Честно говоря, фирма Goldman опоздала на пир. Инвестиционные фонды существовали в Англии и Шотландии с 1880-х гг., и мелкие инвесторы вкладывали свои скромные сбережения, поскольку им обещали возможность инвестирования в бумаги огромного числа различных компаний. «Люди верили, что руководство фондов знало больше о компаниях и перспективах Сингапура, Мадраса, Кейптауна и Аргентины – мест, к которым имели доступ британские фонды, но не вдова из Бристоля или доктор из Глазго, – писал Гэлбрейт. – Малый риск и отличная осведомленность удачно оправдывали скромное вознаграждение лиц, руководивших организацией»[55]. Вскоре эта схема была экспортирована в США под видом финансовой инновации, которую стоит взять на вооружение, чтобы Уолл-стрит не отставала от Лондона, выступающего в качестве источника новых гениальных идей.

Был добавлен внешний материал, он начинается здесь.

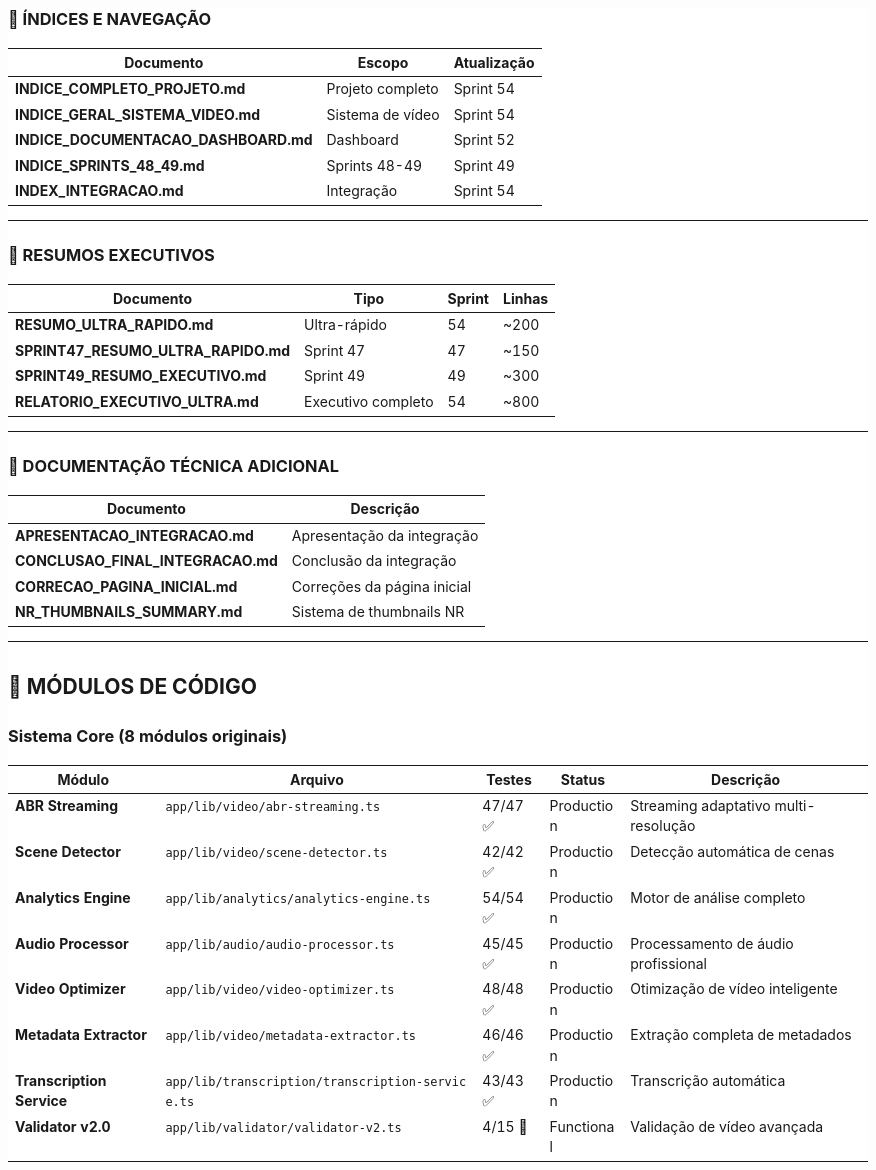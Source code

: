 
### 📑 ÍNDICES E NAVEGAÇÃO

| Documento | Escopo | Atualização |
|-----------|--------|-------------|
| **INDICE_COMPLETO_PROJETO.md** | Projeto completo | Sprint 54 |
| **INDICE_GERAL_SISTEMA_VIDEO.md** | Sistema de vídeo | Sprint 54 |
| **INDICE_DOCUMENTACAO_DASHBOARD.md** | Dashboard | Sprint 52 |
| **INDICE_SPRINTS_48_49.md** | Sprints 48-49 | Sprint 49 |
| **INDEX_INTEGRACAO.md** | Integração | Sprint 54 |

---

### 🎯 RESUMOS EXECUTIVOS

| Documento | Tipo | Sprint | Linhas |
|-----------|------|--------|--------|
| **RESUMO_ULTRA_RAPIDO.md** | Ultra-rápido | 54 | ~200 |
| **SPRINT47_RESUMO_ULTRA_RAPIDO.md** | Sprint 47 | 47 | ~150 |
| **SPRINT49_RESUMO_EXECUTIVO.md** | Sprint 49 | 49 | ~300 |
| **RELATORIO_EXECUTIVO_ULTRA.md** | Executivo completo | 54 | ~800 |

---

### 📝 DOCUMENTAÇÃO TÉCNICA ADICIONAL

| Documento | Descrição |
|-----------|-----------|
| **APRESENTACAO_INTEGRACAO.md** | Apresentação da integração |
| **CONCLUSAO_FINAL_INTEGRACAO.md** | Conclusão da integração |
| **CORRECAO_PAGINA_INICIAL.md** | Correções da página inicial |
| **NR_THUMBNAILS_SUMMARY.md** | Sistema de thumbnails NR |

---

## 🧩 MÓDULOS DE CÓDIGO

### Sistema Core (8 módulos originais)

| Módulo | Arquivo | Testes | Status | Descrição |
|--------|---------|--------|--------|-----------|
| **ABR Streaming** | `app/lib/video/abr-streaming.ts` | 47/47 ✅ | Production | Streaming adaptativo multi-resolução |
| **Scene Detector** | `app/lib/video/scene-detector.ts` | 42/42 ✅ | Production | Detecção automática de cenas |
| **Analytics Engine** | `app/lib/analytics/analytics-engine.ts` | 54/54 ✅ | Production | Motor de análise completo |
| **Audio Processor** | `app/lib/audio/audio-processor.ts` | 45/45 ✅ | Production | Processamento de áudio profissional |
| **Video Optimizer** | `app/lib/video/video-optimizer.ts` | 48/48 ✅ | Production | Otimização de vídeo inteligente |
| **Metadata Extractor** | `app/lib/video/metadata-extractor.ts` | 46/46 ✅ | Production | Extração completa de metadados |
| **Transcription Service** | `app/lib/transcription/transcription-service.ts` | 43/43 ✅ | Production | Transcrição automática |
| **Validator v2.0** | `app/lib/validator/validator-v2.ts` | 4/15 🔄 | Functional | Validação de vídeo avançada |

Сначала таких фондов в Америке было немного. По крайней мере, в докладе SEC 1921 г. упоминалось о 40 таких фондах. В начале 1927 г. в аналогичном докладе упоминалось уже о 160 фондах, и еще 140 открылись в течение года. В 1928 г. активно действовали 186 инвестиционных фондов. К началу 1929 г. такие фонды росли как грибы после дождя, со скоростью примерно фонд в день, а их общее количество достигло к концу года 265. В периоды финансового безумия, когда продавцы охотятся за последними инновациями, такими как мусорные облигации, IPO через Интернет или ипотечные ценные бумаги, одни торговцы действуют честно, сохраняя свою репутацию (так поступала, например, J. P. Morgan & Co.), а другие нет. Но, когда рынок инноваций превращается в хаос, а инвесторы готовы вкладывать во все, чрезвычайно сложно отличить шарлатанов от честных брокеров. Хуже, что в такие моменты ничто не имеет значения. Уоррен Баффетт, легендарный инвестор, обладающий талантом парой слов метко охарактеризовать ситуацию на рынке и поведение людей, однажды заметил, предвидя будущее, что «только во время отлива видно, на ком нет купального костюма»[56].